日本語というのは、日本人ならば誰もが日常で触れ合う言語であり、程度の差はあれどみんな多少は興味を持つものです。
という感想を誰もが一度は抱いたことがあるのではないでしょうか。
今回は大学で日本語学を専攻していた筆者が学生時代に読んだ、
日本語の面白さにハマるおすすめ本を紹介します。
Contents
①『日本語』金田一晴彦
という人にはこれが一番おすすめ。
岩波新書上下巻からの武骨なタイトル。
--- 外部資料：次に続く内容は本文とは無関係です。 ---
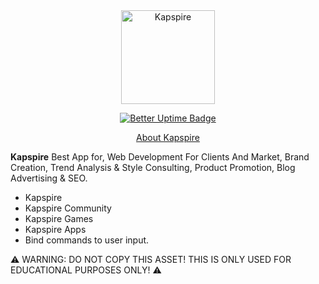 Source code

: <div align="center">
	<img src=https://i.imgur.com/92OHQfJ.png" alt="Kapspire" height="150" />
									     
[![Better Uptime Badge](https://betteruptime.com/status-badges/v1/monitor/dc7z.svg)](https://betteruptime.com/?utm_source=status_badge)
									 
<p><a href="https://www.kapspire.com">About Kapspire</a></p>
</div>

**Kapspire** Best App for, Web Development For Clients And Market, Brand Creation, Trend Analysis & Style Consulting, Product Promotion, Blog Advertising & SEO.

- Kapspire
- Kapspire Community
- Kapspire Games
- Kapspire Apps
- Bind commands to user input.

⚠ WARNING: DO NOT COPY THIS ASSET! THIS IS ONLY USED FOR EDUCATIONAL PURPOSES ONLY! ⚠					     
					     
</p>
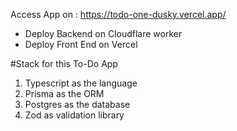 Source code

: Access App on : https://todo-one-dusky.vercel.app/
- Deploy Backend on Cloudflare worker
- Deploy Front End on Vercel

  
#Stack for this To-Do App

1. Typescript as the language
2. Prisma as the ORM
3. Postgres as the database
4. Zod as validation library


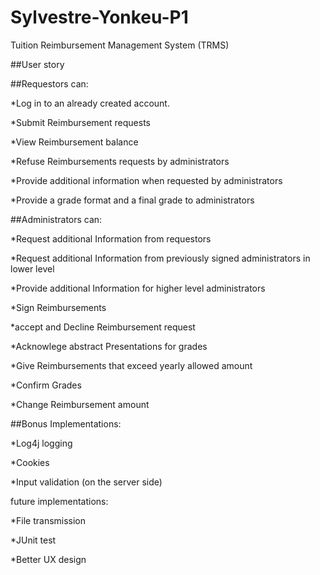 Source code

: # Sylvestre-Yonkeu-P1

Tuition Reimbursement Management System (TRMS)

##User story

##Requestors can:

*Log in to an already created account.

*Submit Reimbursement requests

*View Reimbursement balance

*Refuse Reimbursements requests by administrators

*Provide additional information when requested by administrators

*Provide a grade format and a final grade to administrators

##Administrators can:

*Request additional Information from requestors

*Request additional Information from previously signed administrators in lower level

*Provide additional Information for higher level administrators

*Sign Reimbursements

*accept and Decline Reimbursement request

*Acknowlege abstract Presentations for grades

*Give Reimbursements that exceed yearly allowed amount

*Confirm Grades

*Change Reimbursement amount

##Bonus Implementations:

*Log4j logging

*Cookies

*Input validation (on the server side)

future implementations:

*File transmission

*JUnit test

*Better UX design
ちょっと身構えるかもしれませんが、日本語の面白いところが全部詰まっている本。
5000~8000ほどあるといわれている世界の言語の中の一つとしての「日本語」、その特性をたっぷり解説しています。
日本語の歴史、文法の特徴、漢字の利便性、縦書きの特異性、豊富な語彙分野、敬語の使い方、発音方法など、、、、、、、
全600pのボリュームにふさわしい網羅性で、まず最初に読んで損はない本。
日本語をもっと知りたくて、ボリュームのある本に抵抗がないならこの本が最適解です。
②『日本語雑記帳』田中章夫
上の『日本語』はちょっとしんどそうだな・・・なんか違うな・・・と思ったならこれがおすすめ。
同じ岩波文庫ですがこちらはもっと楽しく読める本です。
理由は2つ。
1つは単純に文章が平易なこと。エッセイに近い文体でスラスラ入ってきます。
もう1つは、より日常で感じる「日本語の面白さ」に近い部分を取り扱っているからです。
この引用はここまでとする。